• **WORK TASK**
Please say how many lines below include the word "collected", with nothing beyond the number.
━━ ENTRIES PROVIDED ━━
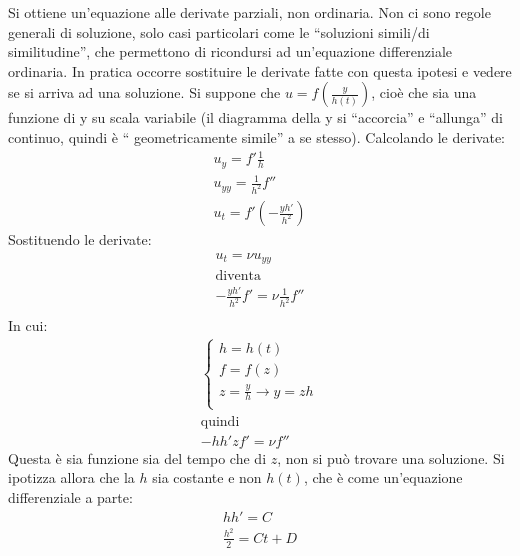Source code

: Si ottiene un'equazione alle derivate parziali, non ordinaria. 
Non ci sono regole generali di soluzione, solo casi particolari come le ``soluzioni simili/di similitudine'', che permettono di ricondursi ad un'equazione differenziale ordinaria.
In pratica occorre sostituire le derivate fatte con questa ipotesi e vedere se si arriva ad una soluzione.
Si suppone che $u = f \left( \frac{y}{h(t)} \right)$, cioè che sia una funzione di y su scala variabile (il diagramma della y si ``accorcia'' e ``allunga'' di continuo, quindi è `` geometricamente simile'' a se stesso).
Calcolando le derivate:
%
	\begin{equation*}
		\begin{gathered}
			u_y = f' \frac{1}{h}\\
			u_{yy} = \frac{1}{h^2} f''\\
			u_t = f' \left( - \frac{y h'}{h^2} \right)
		\end{gathered}
	\end{equation*}
%	
Sostituendo le derivate:
%
	\begin{equation*}
		\begin{gathered}
			u_t  = \nu u_{yy}\\
			\text{diventa}\\
			- \frac{y h'}{h^2} f' = \nu \frac{1}{h^2} f''\\
		\end{gathered}
	\end{equation*}
%			
In cui:			
%
	\begin{equation*}
		\begin{gathered}
			\left\{
				\begin{aligned}
					h = h(t)\\
					f = f(z)\\
					z = \frac{y}{h} \rightarrow y = zh\\
				\end{aligned}
			\right.\\
			\text{quindi}\\
			-h h' z f' = \nu f''
		\end{gathered}
	\end{equation*}
%
Questa è sia funzione sia del tempo che di $z$, non si può trovare una soluzione.
Si ipotizza allora che la $h$ sia costante e non $h(t)$, che è come un'equazione differenziale a parte:
%
	\begin{equation*}
		\begin{gathered}
			h h' = C\\
			\frac{h^2}{2} = C t + D\\
		\end{gathered}
	\end{equation*}
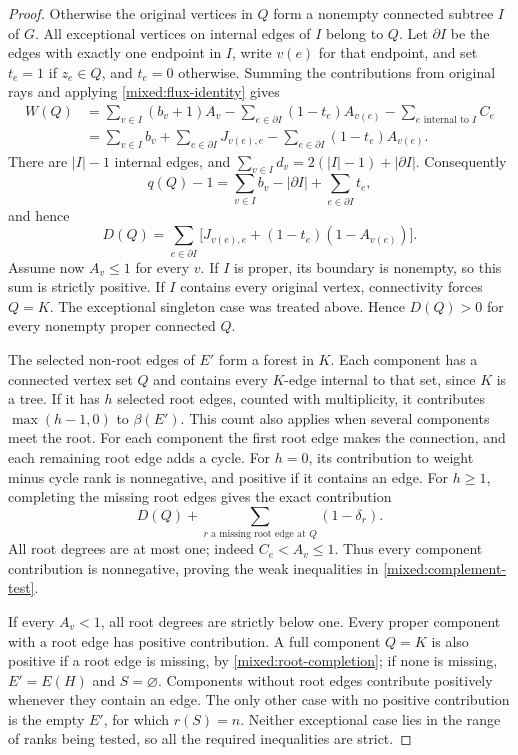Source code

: \begin{proof}
Otherwise the original vertices in $Q$ form a nonempty connected subtree
$I$ of $G$. All exceptional vertices on internal edges of $I$ belong
to $Q$. Let $\partial I$ be the edges with exactly one endpoint in $I$,
write $v(e)$ for that endpoint, and set $t_e=1$ if $z_e\in Q$, and
$t_e=0$ otherwise. Summing the contributions from original rays and applying \eqref{mixed:flux-identity} gives
\begin{align*}
 W(Q)
 &=\sum_{v\in I}(b_v+1)A_v
   -\sum_{e\in\partial I}(1-t_e)A_{v(e)}
   -\sum_{e\text{ internal to }I}C_e\\
 &=\sum_{v\in I}b_v+\sum_{e\in\partial I}J_{v(e),e}
   -\sum_{e\in\partial I}(1-t_e)A_{v(e)}.
\end{align*}
There are $|I|-1$ internal edges, and
$\sum_{v\in I}d_v=2(|I|-1)+|\partial I|$. Consequently
\[
 q(Q)-1=\sum_{v\in I}b_v-|\partial I|+
                 \sum_{e\in\partial I}t_e,
\]
and hence
\begin{equation}\label{mixed:boundary-deficit}
 D(Q)=\sum_{e\in\partial I}
 \bigl[J_{v(e),e}+(1-t_e)(1-A_{v(e)})\bigr].
\end{equation}
Assume now $A_v\le1$ for every $v$. If $I$ is proper, its boundary is
nonempty, so this sum is strictly positive. If $I$ contains every original
vertex, connectivity forces $Q=K$. The exceptional singleton case was treated above. Hence $D(Q)>0$ for
every nonempty proper connected $Q$.

The selected non-root edges of $E'$ form a forest in $K$. Each component
has a connected vertex set $Q$ and contains every $K$-edge internal to
that set, since $K$ is a tree. If it has $h$ selected root edges, counted
with multiplicity, it contributes $\max(h-1,0)$ to $\beta(E')$. This count also applies when several components meet the root. For
each component the first root edge makes the connection, and each
remaining root edge adds a cycle. For $h=0$, its contribution to weight minus cycle rank is
nonnegative, and positive if it contains an edge. For $h\ge1$, completing
the missing root edges gives the exact contribution
\begin{equation}\label{mixed:root-completion}
 D(Q)+\sum_{r\text{ a missing root edge at }Q}(1-\delta_r).
\end{equation}
All root degrees are at most one; indeed $C_e<A_v\le1$. Thus every
component contribution is nonnegative, proving the weak inequalities
in \eqref{mixed:complement-test}.

If every $A_v<1$, all root degrees are strictly below one. Every proper component with a root edge has positive contribution. A full
component $Q=K$ is also positive if a root edge is missing, by
\eqref{mixed:root-completion}; if none is missing, $E'=E(H)$ and
$S=\varnothing$. Components without root edges contribute positively
whenever they contain an edge. The only other case with no positive contribution is the empty $E'$,
for which $r(S)=n$. Neither exceptional case lies in the range of ranks
being tested, so all the required inequalities are strict.


\end{proof}
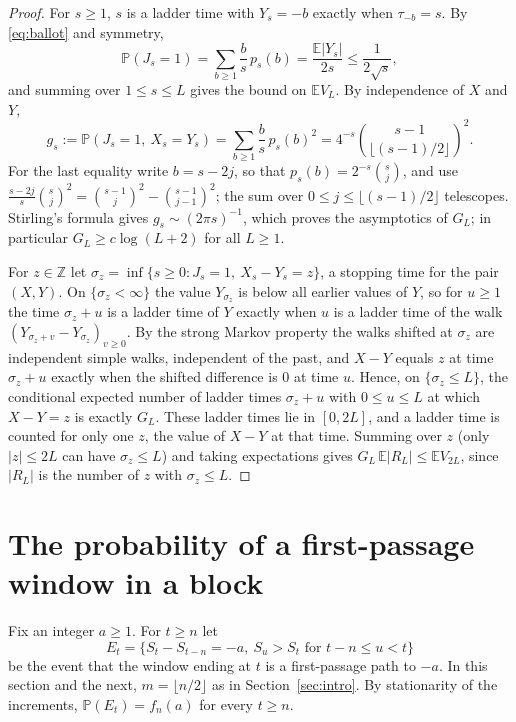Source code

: \documentclass[11pt]{amsart}
\theoremstyle{remark}
\numberwithin{equation}{section}
\newcommand{\PP}{\mathbb{P}}
\newcommand{\EE}{\mathbb{E}}
\newcommand{\Z}{\mathbb{Z}}
\begin{document}
\begin{proof}
For $s\ge1$, $s$ is a ladder time with $Y_s=-b$ exactly when $\tau_{-b}=s$. By \eqref{eq:ballot} and symmetry,
\[
\PP(J_s=1)=\sum_{b\ge1}\frac bs\,p_s(b)=\frac{\EE|Y_s|}{2s}\le\frac1{2\sqrt s},
\]
and summing over $1\le s\le L$ gives the bound on $\EE V_L$. By independence of $X$ and $Y$,
\begin{equation}\label{eq:gs}
g_s:=\PP(J_s=1,\ X_s=Y_s)=\sum_{b\ge1}\frac bs\,p_s(b)^2=4^{-s}\binom{s-1}{\lfloor(s-1)/2\rfloor}^{2}.
\end{equation}
For the last equality write $b=s-2j$, so that $p_s(b)=2^{-s}\binom sj$, and use $\frac{s-2j}s\binom sj^2=\binom{s-1}j^2-\binom{s-1}{j-1}^2$; the sum over $0\le j\le\lfloor(s-1)/2\rfloor$ telescopes. Stirling's formula gives $g_s\sim(2\pi s)^{-1}$, which proves the asymptotics of $G_L$; in particular $G_L\ge c\log(L+2)$ for all $L\ge1$.

For $z\in\Z$ let $\sigma_z=\inf\{s\ge0:J_s=1,\ X_s-Y_s=z\}$, a stopping time for the pair $(X,Y)$. On $\{\sigma_z<\infty\}$ the value $Y_{\sigma_z}$ is below all earlier values of $Y$, so for $u\ge1$ the time $\sigma_z+u$ is a ladder time of $Y$ exactly when $u$ is a ladder time of the walk $(Y_{\sigma_z+v}-Y_{\sigma_z})_{v\ge0}$. By the strong Markov property the walks shifted at $\sigma_z$ are independent simple walks, independent of the past, and $X-Y$ equals $z$ at time $\sigma_z+u$ exactly when the shifted difference is $0$ at time $u$. Hence, on $\{\sigma_z\le L\}$, the conditional expected number of ladder times $\sigma_z+u$ with $0\le u\le L$ at which $X-Y=z$ is exactly $G_L$. These ladder times lie in $[0,2L]$, and a ladder time is counted for only one $z$, the value of $X-Y$ at that time. Summing over $z$ (only $|z|\le2L$ can have $\sigma_z\le L$) and taking expectations gives $G_L\,\EE|R_L|\le\EE V_{2L}$, since $|R_L|$ is the number of $z$ with $\sigma_z\le L$.
\end{proof}

\section{The probability of a first-passage window in a block}\label{sec:block}

Fix an integer $a\ge1$. For $t\ge n$ let
\[
E_t=\bigl\{S_t-S_{t-n}=-a,\ S_u>S_t\text{ for }t-n\le u<t\bigr\}
\]
be the event that the window ending at $t$ is a first-passage path to $-a$. In this section and the next, $m=\lfloor n/2\rfloor$ as in Section~\ref{sec:intro}. By stationarity of the increments, $\PP(E_t)=f_n(a)$ for every $t\ge n$.
\end{document}
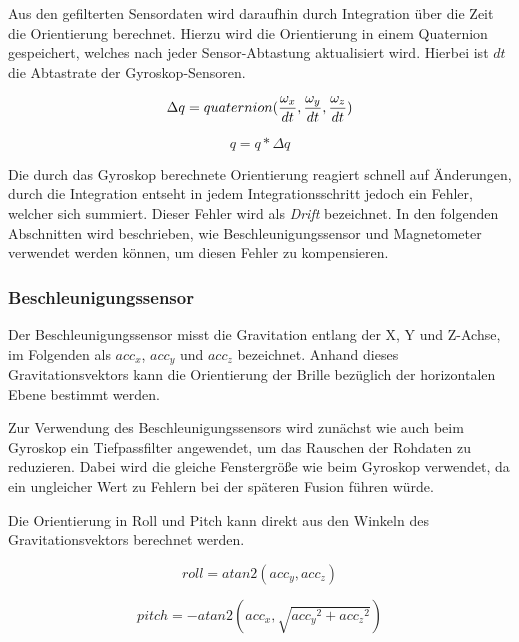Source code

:Aus den gefilterten Sensordaten wird daraufhin durch Integration über
die Zeit die Orientierung berechnet. Hierzu wird die Orientierung in einem Quaternion gespeichert, welches nach jeder Sensor-Abtastung aktualisiert wird. Hierbei ist $dt$ die Abtastrate der Gyroskop-Sensoren.

\begin{equation}
    \Delta q = quaternion({\omega_x \over dt}, {\omega_y \over dt}, {\omega_z \over dt}) \\
\end{equation}

\begin{equation}
    q = q * \Delta q
\end{equation}

Die durch das Gyroskop berechnete Orientierung reagiert schnell auf
Änderungen, durch die Integration entseht in jedem Integrationsschritt jedoch ein Fehler, welcher sich summiert. Dieser Fehler wird als \emph{Drift} bezeichnet. In den folgenden Abschnitten wird beschrieben, wie Beschleunigungssensor und Magnetometer verwendet werden können, um diesen Fehler zu kompensieren.


\subsubsection{Beschleunigungssensor}

Der Beschleunigungssensor misst die Gravitation entlang der X, Y und Z-Achse, im Folgenden als $acc_x$, $acc_y$ und $acc_z$ bezeichnet. Anhand dieses Gravitationsvektors kann die Orientierung der Brille bezüglich der horizontalen Ebene bestimmt werden.

Zur Verwendung des Beschleunigungssensors wird zunächst wie auch beim
Gyroskop ein Tiefpassfilter angewendet, um das Rauschen der Rohdaten zu
reduzieren. Dabei wird die gleiche Fenstergröße wie beim Gyroskop
verwendet, da ein ungleicher Wert zu Fehlern bei der späteren Fusion
führen würde. 


Die Orientierung in Roll und Pitch kann direkt aus den Winkeln des Gravitationsvektors berechnet werden.

\begin{equation}
    roll = atan2(acc_y, acc_z)
\end{equation}

\begin{equation}
    pitch = -atan2(acc_x, \sqrt{ {acc_y}^2 + {acc_z}^2 })
\end{equation}

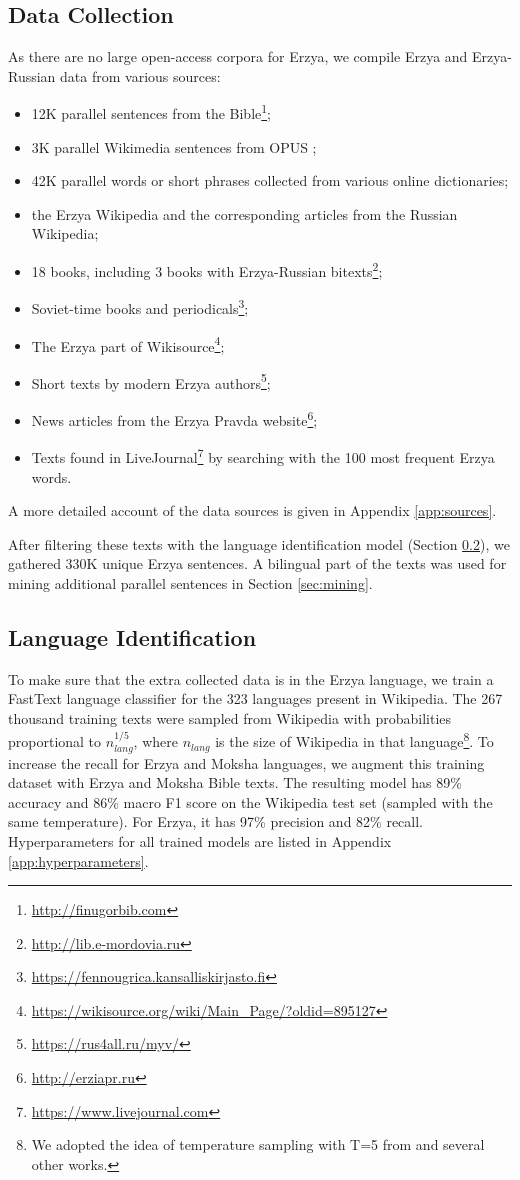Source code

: \documentclass[11pt]{article}
\begin{document}
\subsection{Data Collection}
As there are no large open-access corpora for Erzya, we compile Erzya and Erzya-Russian data from various sources:
\begin{itemize}
    \item  12K parallel sentences from the Bible\footnote{\url{http://finugorbib.com}};
    \item 3K parallel Wikimedia sentences from OPUS \cite{tiedemann-2012-parallel};
    \item 42K parallel words or short phrases collected from various online dictionaries;
    \item the Erzya Wikipedia and the corresponding articles from the Russian Wikipedia;
    \item 18 books, including 3 books with Erzya-Russian bitexts\footnote{\url{http://lib.e-mordovia.ru}};
    \item Soviet-time books and periodicals\footnote{\url{https://fennougrica.kansalliskirjasto.fi}};
    \item The Erzya part of Wikisource\footnote{\url{https://wikisource.org/wiki/Main\_Page/?oldid=895127}};
    \item Short texts by modern Erzya authors\footnote{\url{https://rus4all.ru/myv/}};
    \item News articles from the Erzya Pravda website\footnote{\url{http://erziapr.ru}};
    \item Texts found in LiveJournal\footnote{\url{https://www.livejournal.com}} by searching with the 100 most frequent Erzya words.
\end{itemize}
A more detailed account of the data sources is given in Appendix \ref{app:sources}.

After filtering these texts with the language identification model (Section \ref{sec:langid}), we gathered 330K unique Erzya sentences. A bilingual part of the texts was used for mining additional parallel sentences in Section \ref{sec:mining}.

\subsection{Language Identification}
\label{sec:langid}
To make sure that the extra collected data is in the Erzya language, we train a FastText \cite{joulin2016bag} language classifier for the 323 languages present in Wikipedia. The 267 thousand training texts were sampled from Wikipedia with probabilities proportional to $n_{lang}^{1/5}$, where $n_{lang}$ is the size of Wikipedia in that language\footnote{We adopted the idea of temperature sampling
with T=5 from \citet{tran-etal-2021-facebook} and several other works.}. To increase the recall for Erzya and Moksha languages, we augment this training dataset with Erzya and Moksha Bible texts. The resulting model 
has 89\% accuracy and 86\% macro F1 score on the Wikipedia test set (sampled with the same temperature). For Erzya, it has 97\% precision and 82\% recall. Hyperparameters for all trained models are listed in Appendix \ref{app:hyperparameters}.
\end{document}
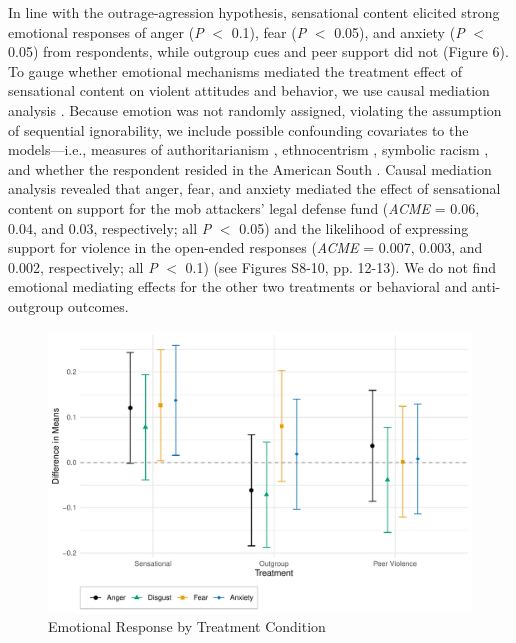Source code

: In line with the outrage-agression hypothesis, sensational content elicited strong emotional responses of anger (\textit{P} $<$ 0.1), fear (\textit{P} $<$ 0.05), and anxiety (\textit{P} $<$ 0.05) from respondents, while outgroup cues and peer support did not (Figure 6). To gauge whether emotional mechanisms mediated the treatment effect of sensational content on violent attitudes and behavior, we use causal mediation analysis \citep{imai2011commentary}. Because emotion was not randomly assigned, violating the assumption of sequential ignorability, we include possible confounding covariates to the models---i.e., measures of authoritarianism \citep{stenner2005authoritarian}, ethnocentrism \citep{kinder2010us}, symbolic racism \citep{banks2014anger}, and whether the respondent resided in the American South \citep{nisbett1996culture}. Causal mediation analysis revealed that anger, fear, and anxiety mediated the effect of sensational content on support for the mob attackers' legal defense fund (\textit{ACME} = 0.06, 0.04, and 0.03, respectively; all \textit{P} $<$ 0.05) and the likelihood of expressing support for violence in the open-ended responses (\textit{ACME} = 0.007, 0.003, and 0.002, respectively; all \textit{P} $<$ 0.1) (see Figures S8-10, pp. 12-13). We do not find emotional mediating effects for the other two treatments or behavioral and anti-outgroup outcomes.

\begin{figure}[!htbp]
  \centering
  \caption{Emotional Response by Treatment Condition}
  \includegraphics[width=.835\textwidth]{figures/ATE_emotion.pdf}
\end{figure}

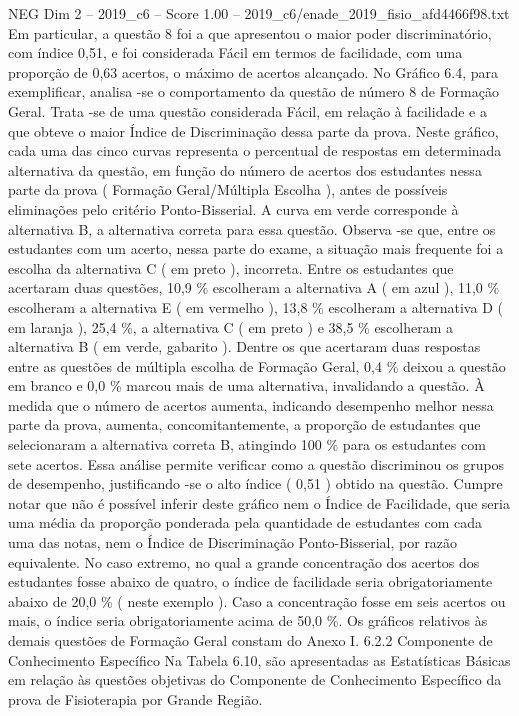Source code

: \begin{textsample}{NEG Dim 2 – 2019\_c6 – Score 1.00 – 2019\_c6/enade\_2019\_fisio\_afd4466f98.txt}
Em particular, a questão 8 foi a que apresentou o maior poder discriminatório, com índice 0,51, e foi considerada Fácil em termos de facilidade, com uma proporção de 0,63 acertos, o máximo de acertos alcançado.
No Gráfico 6.4, para exemplificar, analisa -se o comportamento da questão de número 8 de Formação Geral.
Trata -se de uma questão considerada Fácil, em relação à facilidade e a que obteve o maior Índice de Discriminação dessa parte da prova.
Neste gráfico, cada uma das cinco curvas representa o percentual de respostas em determinada alternativa da questão, em função do número de acertos dos estudantes nessa parte da prova ( Formação Geral/Múltipla Escolha ), antes de possíveis eliminações pelo critério Ponto-Bisserial.
A curva em verde corresponde à alternativa B, a alternativa correta para essa questão.
Observa -se que, entre os estudantes com um acerto, nessa parte do exame, a situação mais frequente foi a escolha da alternativa C ( em preto ), incorreta.
Entre os estudantes que acertaram duas questões, 10,9 \% escolheram a alternativa A ( em azul ), 11,0 \% escolheram a alternativa E ( em vermelho ), 13,8 \% escolheram a alternativa D ( em laranja ), 25,4 \%, a alternativa C ( em preto ) e 38,5 \% escolheram a alternativa B ( em verde, gabarito ).
Dentre os que acertaram duas respostas entre as questões de múltipla escolha de Formação Geral, 0,4 \% deixou a questão em branco e 0,0 \% marcou mais de uma alternativa, invalidando a questão.
À medida que o número de acertos aumenta, indicando desempenho melhor nessa parte da prova, aumenta, concomitantemente, a proporção de estudantes que selecionaram a alternativa correta B, atingindo 100 \% para os estudantes com sete acertos.
Essa análise permite verificar como a questão discriminou os grupos de desempenho, justificando -se o alto índice ( 0,51 ) obtido na questão.
Cumpre notar que não é possível inferir deste gráfico nem o Índice de Facilidade, que seria uma média da proporção ponderada pela quantidade de estudantes com cada uma das notas, nem o Índice de Discriminação Ponto-Bisserial, por razão equivalente.
No caso extremo, no qual a grande concentração dos acertos dos estudantes fosse abaixo de quatro, o índice de facilidade seria obrigatoriamente abaixo de 20,0 \% ( neste exemplo ).
Caso a concentração fosse em seis acertos ou mais, o índice seria obrigatoriamente acima de 50,0 \%.
Os gráficos relativos às demais questões de Formação Geral constam do Anexo I. 6.2.2 Componente de Conhecimento Específico Na Tabela 6.10, são apresentadas as Estatísticas Básicas em relação às questões objetivas do Componente de Conhecimento Específico da prova de Fisioterapia por Grande Região.

\end{textsample}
━━━
• **COMPLETED TASK**
2